Latrobe Valley people turned to social media to fill in missing information during and after the Hazelwood mine fire in 2014, researchers find. file photograph

New Hazelwood Health Study research reveals the strong appeal of social media to Latrobe Valley people during and after the 2014 mine fire.

Health study researcher Susan Yell said the research found people thought their direct experiences did not match what they were being told by authorities.

Then in the aftermath of the fire, which burnt for 45 days, social media users were calling for funding, a clean-up kit, relocation support, and raised questions about how it all should work.

Community-initiated Facebook groups, The Air That We Breathe, Occupy Latrobe and Voices of the Valley, were the three sites the study focused on.

Dr Yell pointed to Voices of the Valley as key players in raising questions about the health effects and death rates following the mine fire and drawing the state government's attention to the region.

"Social media is a great tool for the authorities to make themselves aware of what is an issue in the community - something they may need to address and rectify," Dr Yell said.

She said the main information being shared over social media during and after the emergency event was about direct exposure to smoke and the subsequent health effects.

"There were also concerns about the emergency response," Dr Yell said.

Researchers found social media forums were empowering people by providing a space to come together and share tips on how to cope, however, things were not always perfect online.

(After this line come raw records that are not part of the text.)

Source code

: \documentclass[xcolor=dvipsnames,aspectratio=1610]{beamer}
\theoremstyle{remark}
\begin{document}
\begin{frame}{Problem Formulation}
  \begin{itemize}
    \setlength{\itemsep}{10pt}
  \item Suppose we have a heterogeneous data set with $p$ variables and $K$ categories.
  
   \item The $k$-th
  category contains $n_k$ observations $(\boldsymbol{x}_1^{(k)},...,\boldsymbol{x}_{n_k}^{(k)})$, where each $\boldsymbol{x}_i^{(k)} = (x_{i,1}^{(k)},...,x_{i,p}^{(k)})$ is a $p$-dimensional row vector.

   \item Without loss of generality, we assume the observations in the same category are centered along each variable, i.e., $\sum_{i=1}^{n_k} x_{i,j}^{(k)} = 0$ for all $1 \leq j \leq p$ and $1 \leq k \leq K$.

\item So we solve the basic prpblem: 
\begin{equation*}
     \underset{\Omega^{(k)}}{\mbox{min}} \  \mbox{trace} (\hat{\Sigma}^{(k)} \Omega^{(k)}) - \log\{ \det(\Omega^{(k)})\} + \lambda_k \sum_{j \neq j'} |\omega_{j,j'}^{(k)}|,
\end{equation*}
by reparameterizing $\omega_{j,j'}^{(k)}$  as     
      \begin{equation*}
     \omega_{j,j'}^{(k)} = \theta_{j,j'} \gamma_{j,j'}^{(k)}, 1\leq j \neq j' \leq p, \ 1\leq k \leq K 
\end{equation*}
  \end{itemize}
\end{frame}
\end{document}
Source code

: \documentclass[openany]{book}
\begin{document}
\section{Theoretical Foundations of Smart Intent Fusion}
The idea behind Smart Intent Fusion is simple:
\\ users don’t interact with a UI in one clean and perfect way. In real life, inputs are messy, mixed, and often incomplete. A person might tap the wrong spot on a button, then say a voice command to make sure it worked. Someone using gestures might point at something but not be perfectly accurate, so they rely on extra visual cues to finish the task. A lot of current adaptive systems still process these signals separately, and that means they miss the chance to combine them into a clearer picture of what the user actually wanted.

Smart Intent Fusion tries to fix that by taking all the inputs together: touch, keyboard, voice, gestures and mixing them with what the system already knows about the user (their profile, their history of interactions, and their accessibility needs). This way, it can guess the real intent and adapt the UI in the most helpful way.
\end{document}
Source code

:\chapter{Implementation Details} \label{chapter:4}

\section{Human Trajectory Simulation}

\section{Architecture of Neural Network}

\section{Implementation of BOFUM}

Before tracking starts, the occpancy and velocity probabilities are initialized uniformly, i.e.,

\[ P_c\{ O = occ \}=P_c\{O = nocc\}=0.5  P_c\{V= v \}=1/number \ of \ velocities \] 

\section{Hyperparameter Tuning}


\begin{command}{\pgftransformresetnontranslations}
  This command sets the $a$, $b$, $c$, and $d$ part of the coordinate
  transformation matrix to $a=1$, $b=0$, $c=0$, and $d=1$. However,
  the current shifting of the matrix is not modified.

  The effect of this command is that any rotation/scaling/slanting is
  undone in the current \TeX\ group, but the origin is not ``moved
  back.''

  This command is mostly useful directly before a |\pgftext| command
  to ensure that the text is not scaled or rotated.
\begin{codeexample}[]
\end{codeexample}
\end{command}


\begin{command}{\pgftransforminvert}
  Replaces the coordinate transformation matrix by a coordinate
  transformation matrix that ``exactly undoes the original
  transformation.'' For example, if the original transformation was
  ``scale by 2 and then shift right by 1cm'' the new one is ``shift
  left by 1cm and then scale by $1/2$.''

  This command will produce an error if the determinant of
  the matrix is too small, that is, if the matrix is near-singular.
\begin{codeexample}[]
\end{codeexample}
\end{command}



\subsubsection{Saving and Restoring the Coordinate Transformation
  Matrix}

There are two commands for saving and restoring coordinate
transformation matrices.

"It was a space of conflict, just as the tensions within the wider community are just mirrored and played out in Facebook," Dr Yell said.

"One of the points of conflict was whether it was OK to raise criticism and complain about the emergency response or just if it made the community look like whingers."

Dr Yell said researchers were hoping the findings would help inform communication strategies in similar crisis in the future.

"What we heard from our interviews is a really strong message, a mixture of different types of communication is really important in communicating with community during and after an emergency," she said.

"Traditional media, social media and face-to-face communication are all really important."